Es ist an der Zeit nicht mehr mit dem Scheckbuch zu wedeln, sondern Geld verantwortlich und treuhänderisch im Sinne der Gesellschaft auszugeben. Wenn Brötchen und Medikamente zum Luxusgut werden, hat die Politik versagt und muss schleunigst ihre Hausaufgaben machen. Mit Märchenstunden kann man keine Zukunft gestalten, sondern nur mit verantwortungsvollem Handeln. Das schafft Motivation, stärkt Demokratie und ist eine aktive, generationengerechte Daseinsvorsorge.

Über Autorin Ruth Baumann:

Bei Ruth Baumann war es ein zart gehauchtes "Ja", das sie in einen mittelständischen Straßenbaubetrieb und damit ins Handwerk brachte: Seit ihrer Hochzeit führt sie gemeinsam mit Ehemann Martin Baumann die Baumann & Co. Straßenbaugesellschaft mbH in Freiburg. Trotz ihres abgeschlossenen Hochschulstudiums entschied sie sich damals bewusst, in den Familienbetrieb einzusteigen und bekräftigte dies durch eine weitere Ausbildung zur Bürokauffrau. Zunächst im Ehrenamt bei den Unternehmerfrauen im Handwerk Freiburg, später als Präsidentin des Landesverbandes der Unternehmerfrauen im Handwerk Baden-Württemberg, war es ihr immer ein besonderes Anliegen, die Mitglieder mit einem gesunden Selbstbewusstsein und Stolz auf das Handwerk auszustatten. Sie sieht die Unternehmerfrauen als Wirtschaftsverband und vertritt dies auch in der Öffentlichkeit.
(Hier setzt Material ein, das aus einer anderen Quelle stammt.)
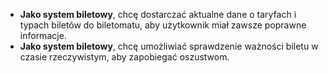 - **Jako system biletowy**, chcę dostarczać aktualne dane o taryfach i typach
biletów do biletomatu, aby użytkownik miał zawsze poprawne informacje.
- **Jako system biletowy**, chcę umożliwiać sprawdzenie ważności biletu w czasie
rzeczywistym, aby zapobiegać oszustwom.

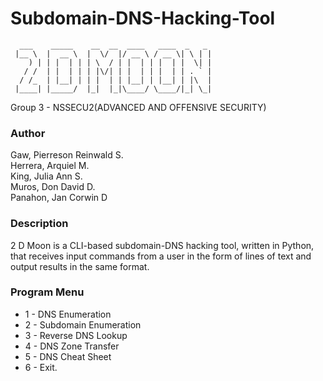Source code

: # Subdomain-DNS-Hacking-Tool

      ___    _____    __  __  ____   ____  _   _     
     |__ \  |  __ \  |  \/  |/ __ \ / __ \| \ | |  
        ) | | |  | | | \  / | |  | | |  | |  \| |  
       / /  | |  | | | |\/| | |  | | |  | | . ` |  
      / /_  | |__| | | |  | | |__| | |__| | |\  |  
     |____| |_____/  |_|  |_|\____/ \____/|_| \_|    
                                             
                                             

Group 3 - NSSECU2(ADVANCED AND OFFENSIVE SECURITY)  

### Author          
Gaw, Pierreson Reinwald S.                           
Herrera, Arquiel M.             
King, Julia Ann S.        
Muros, Don David D.          
Panahon, Jan Corwin D

### Description
2 D Moon is a CLI-based subdomain-DNS hacking tool,
written in Python, that receives input
commands from a user in the form of
lines of text and output results in the
same format.

### Program Menu
  
* 1 - DNS Enumeration  
* 2 - Subdomain Enumeration  
* 3 - Reverse DNS Lookup  
* 4 - DNS Zone Transfer  
* 5 - DNS Cheat Sheet  
* 6 - Exit.





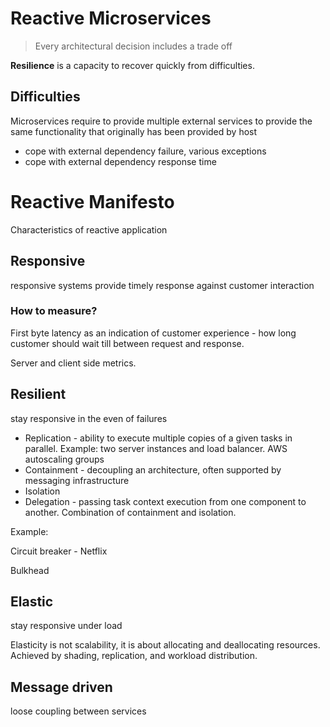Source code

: # Reactive Microservices

> Every architectural decision includes a trade off

__Resilience__ is a capacity to recover quickly from difficulties. 

## Difficulties
Microservices require to provide multiple external services to provide the same functionality that originally has been provided by host

- cope with external dependency failure, various exceptions
- cope with external dependency response time


# Reactive Manifesto
Characteristics of reactive application

## Responsive
responsive systems provide timely response against customer interaction

### How to measure? 
First byte latency as an indication of customer experience - how long customer should wait till between request and response.

Server and client side metrics. 

## Resilient
stay responsive in the even of failures
- Replication - ability to execute multiple copies of a given tasks in parallel. Example: two server instances and load balancer. AWS autoscaling groups
- Containment - decoupling an architecture, often supported by messaging infrastructure
- Isolation
- Delegation - passing task context execution from one component to another. Combination of containment and isolation.

Example:


Circuit breaker - Netflix 


Bulkhead


## Elastic
stay responsive under load

Elasticity is not scalability, it is about allocating and deallocating resources. Achieved by shading, replication, and workload distribution.

## Message driven
loose coupling between services

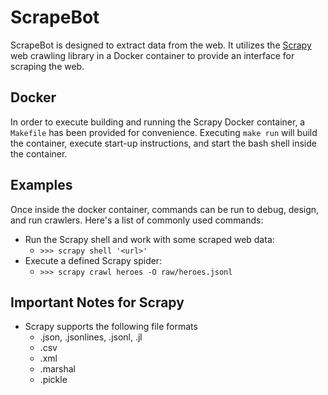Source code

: # ScrapeBot

ScrapeBot is designed to extract data from the web.  It utilizes the [Scrapy](https://doc.scrapy.org/en/latest/index.html) web crawling library in a Docker container to provide an interface for scraping the web.

## Docker

In order to execute building and running the Scrapy Docker container, a `Makefile` has been provided for convenience.  Executing `make run` will build the container, execute start-up instructions, and start the bash shell inside the container.

## Examples

Once inside the docker container, commands can be run to debug, design, and run crawlers. Here's a list of commonly used commands:
- Run the Scrapy shell and work with some scraped web data: 
  - `>>> scrapy shell '<url>'`
- Execute a defined Scrapy spider:
  - `>>> scrapy crawl heroes -O raw/heroes.jsonl`

## Important Notes for Scrapy

- Scrapy supports the following file formats 
  - .json, .jsonlines, .jsonl, .jl
  - .csv 
  - .xml
  - .marshal
  - .pickle





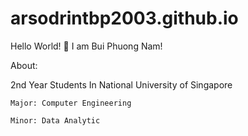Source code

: # arsodrintbp2003.github.io
Hello World! 👋  I am Bui Phuong Nam!

About:
  
  2nd Year Students In National University of Singapore
    
    Major: Computer Engineering
    
    Minor: Data Analytic 
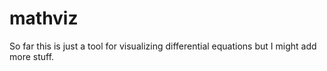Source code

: # mathviz
So far this is just a tool for visualizing differential equations but I might add more stuff.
Ihre betriebliche Erfahrung wurde in der Folgezeit auch verstärkt in der politischen Theorie nachgefragt und stieß – zu ihrer eigenen Überraschung – auf immer mehr Resonanz. Es folgten unterschiedliche Kommissionen und Funktionen in der Mittelstands- und Wirtschaftsunion, die sie mittlerweile auch auf Bundesebene ausführt. In Interviews, Vorträgen und Podiumsdiskussionen rund um das Handwerk gibt sie parteiübergreifend Einblicke in die Sorgen und Nöte von Familienbetrieben. Jüngst wurde sie in den Bundesvorstand der CDU gewählt und ist dort als "Handwerk mit Mundwerk und akademischen Grad" Mittler zwischen unterschiedlichen Welten.